ダクタイルはFCにくらべて,なぜ,ひけやすいのでしょうか

鋳鋼やアルミニウムなどは,凝固収縮を補うために大きな押湯を必要とします.しかし,鋳鉄では黒鉛晶出による体積の増加があるので,基地(鉄)が凝固時に収縮しても,それを上回る程度の膨張があって,そのためにひけがない,あるいは発生しにくい,ということは比較的納得しやすいと思います.この欄でも86巻3号(2014年3月号),4号などでこれに関することが述べられています.

 この考え方によれば,ダクタイル溶湯とFC溶湯で,炭素量(より詳しく言えば,晶出する黒鉛量)が異なるのであれば,両者でひけ傾向が異なる,ということになりそうです.

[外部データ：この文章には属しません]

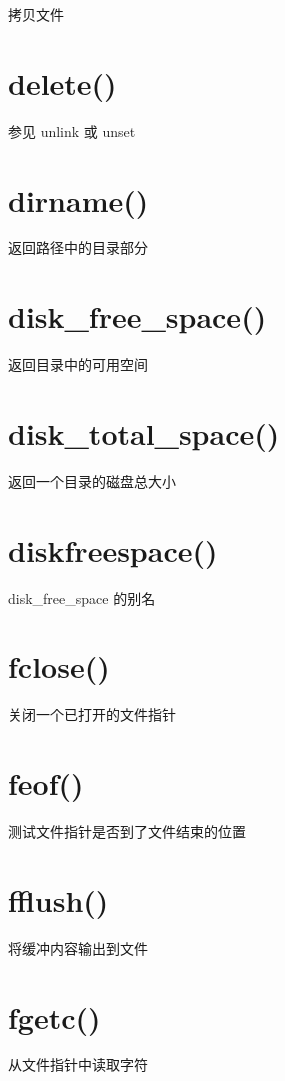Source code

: 拷贝文件

\section{delete()}

参见 unlink 或 unset

\section{dirname()}

返回路径中的目录部分

\section{disk\_free\_space()}

返回目录中的可用空间

\section{disk\_total\_space()}

返回一个目录的磁盘总大小

\section{diskfreespace()}

disk\_free\_space 的别名

\section{fclose()}

关闭一个已打开的文件指针

\section{feof()}

测试文件指针是否到了文件结束的位置

\section{fflush()}

将缓冲内容输出到文件

\section{fgetc()}

从文件指针中读取字符

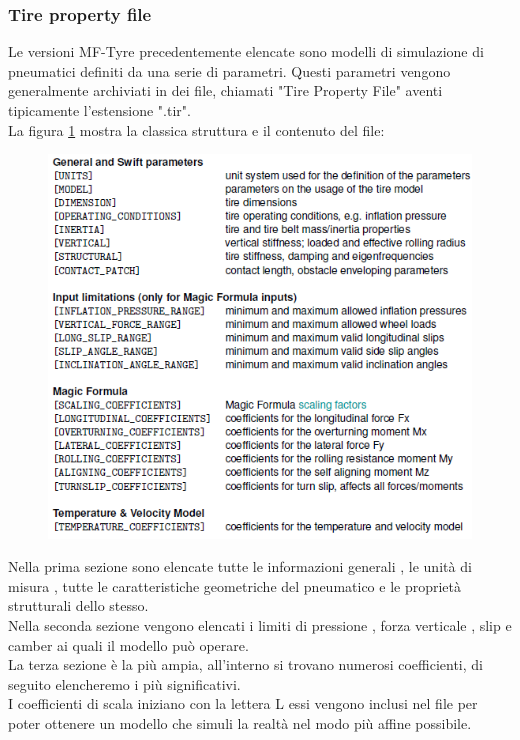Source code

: \subsubsection{Tire property file}
Le versioni MF-Tyre precedentemente elencate sono modelli di simulazione di pneumatici definiti da una serie di parametri. Questi parametri vengono generalmente archiviati in dei file, chiamati "Tire Property File" aventi tipicamente l'estensione ".tir".\\ 
La figura \ref{fig:Structure_file_tir} mostra la classica struttura e il contenuto del file:\\
\begin{figure}[ht]
    \centering
    \includegraphics[scale=0.9]{Immagini/Tyres/Structure_file_tir.png}
    \caption{}
    \label{fig:Structure_file_tir}
\end{figure}
Nella prima sezione sono elencate tutte le informazioni generali , le unità di misura , tutte le caratteristiche geometriche del pneumatico
e le proprietà strutturali dello stesso.\\
Nella seconda sezione vengono elencati i limiti di pressione , forza verticale , slip e camber ai quali il modello può operare.\\
La terza sezione è la più ampia, all'interno si trovano numerosi coefficienti, di seguito elencheremo i più significativi.\\
I coefficienti di scala iniziano con la lettera L essi vengono inclusi nel file per poter ottenere un modello che simuli la realtà nel modo più affine possibile.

 しかし,一般的な炭素量は,鋳物の大きさや強度によって多少の違いはあるにしても両者で数%以上も違うことはないでしょう.FCでは高強度材で炭素量を少なくすることもあるし,ダクタイルの小物品では共晶付近の炭素量とすることが多いでしょうから,そういうときはむしろ逆になるか,せいぜい,ひけ傾向は同じ,ということになりそうです.

 そこで,もう少し考えると,たとえ同じ晶出黒鉛量であっても凝固過程が異なるとひけ発生状況が変化する,という説明が必要になりそうです.

 「凝固過程が異なる」というのは,漠然とした表現ですが,ダクタイルとFCでは黒鉛の成長速度が異なるので,基地のオーステナイトの凝固状態(固相率の増加の状況)との関係から,全体としてマッシー状態が長く続く(粥状凝固),このためにひけが出やすい,というような説明が一般的にされています.このようなことを調べるために,黒鉛の晶出過程の調査,凝固時の膨張収縮の測定,冷却曲線の測定などの結果が多数発表されています.しかし,実際の鋳物では,これらに加えて鋳型の強度,製品の形状,鋳造方案,溶湯成分や原材料,接種,注湯温度など,さまざまな要因が複雑に絡み合うので,なかなか結論が出にくいらしく,「この指標でひけの傾向を表せば,ダクタイルとFCでこう異なる」とはっきりさせたよい例はあまり見られません.

 このような状況なので,製造現場の感覚では「FCではひけが発生するときは押湯を大きくする程度の対策でよいが,ダクタイルでは単純に押湯を大きくしても,それでひけが止まるとは限らない」ということになるのでしょう.